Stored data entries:
■ ■ ■ ■ ■

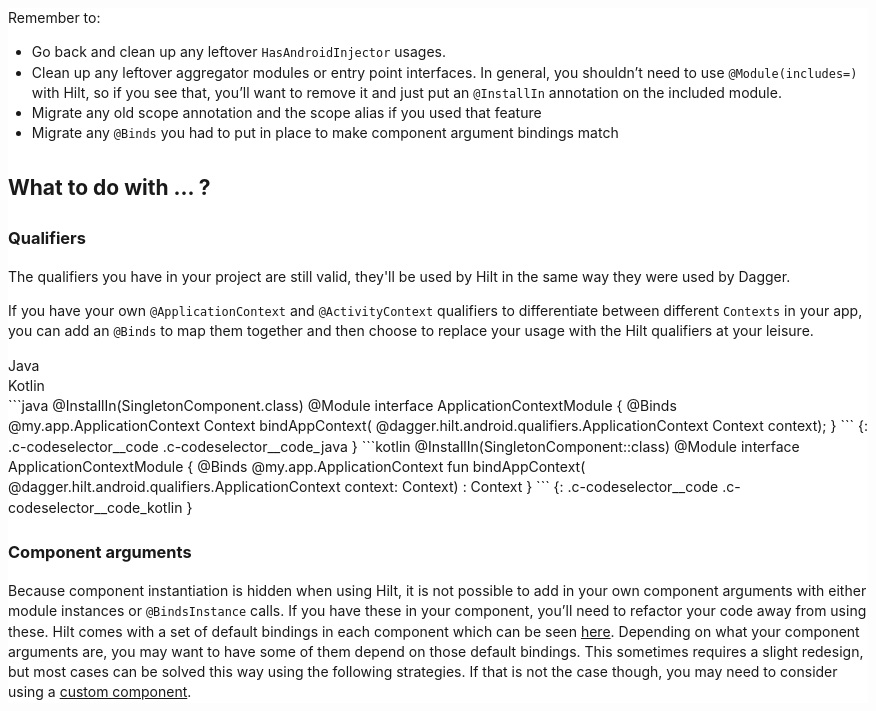 Remember to:

*   Go back and clean up any leftover `HasAndroidInjector` usages.
*   Clean up any leftover aggregator modules or entry point interfaces. In
    general, you shouldn’t need to use `@Module(includes=)` with Hilt, so if you
    see that, you’ll want to remove it and just put an `@InstallIn` annotation
    on the included module.
*   Migrate any old scope annotation and the scope alias if you used that
    feature
*   Migrate any `@Binds` you had to put in place to make component argument
    bindings match

## What to do with ... ?

### Qualifiers

The qualifiers you have in your project are still valid, they'll be used by Hilt
in the same way they were used by Dagger.

If you have your own `@ApplicationContext` and `@ActivityContext` qualifiers to
differentiate between different `Contexts` in your app, you can add an `@Binds`
to map them together and then choose to replace your usage with the Hilt
qualifiers at your leisure.

<div class="c-codeselector__button c-codeselector__button_java">Java</div>
<div class="c-codeselector__button c-codeselector__button_kotlin">Kotlin</div>
```java
@InstallIn(SingletonComponent.class)
@Module
interface ApplicationContextModule {
  @Binds
  @my.app.ApplicationContext
  Context bindAppContext(
      @dagger.hilt.android.qualifiers.ApplicationContext Context context);
}
```
{: .c-codeselector__code .c-codeselector__code_java }
```kotlin
@InstallIn(SingletonComponent::class)
@Module
interface ApplicationContextModule {
  @Binds
  @my.app.ApplicationContext
  fun bindAppContext(
      @dagger.hilt.android.qualifiers.ApplicationContext context: Context) :
      Context
}
```
{: .c-codeselector__code .c-codeselector__code_kotlin }

### Component arguments

Because component instantiation is hidden when using Hilt, it is not possible to
add in your own component arguments with either module instances or
`@BindsInstance` calls. If you have these in your component, you’ll need to
refactor your code away from using these. Hilt comes with a set of default
bindings in each component which can be seen
[here](components.md#component-bindings). Depending on what your component
arguments are, you may want to have some of them depend on those default
bindings. This sometimes requires a slight redesign, but most cases can be
solved this way using the following strategies. If that is not the case though,
you may need to consider using a [custom component](#custom-components).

■ ■ ■ ■ ■

▸ **Work item**: Filtering the entries above by the word "SingletonComponent", copy each line that matches.

▸ **Task answer**:
@InstallIn(SingletonComponent.class)
@InstallIn(SingletonComponent::class)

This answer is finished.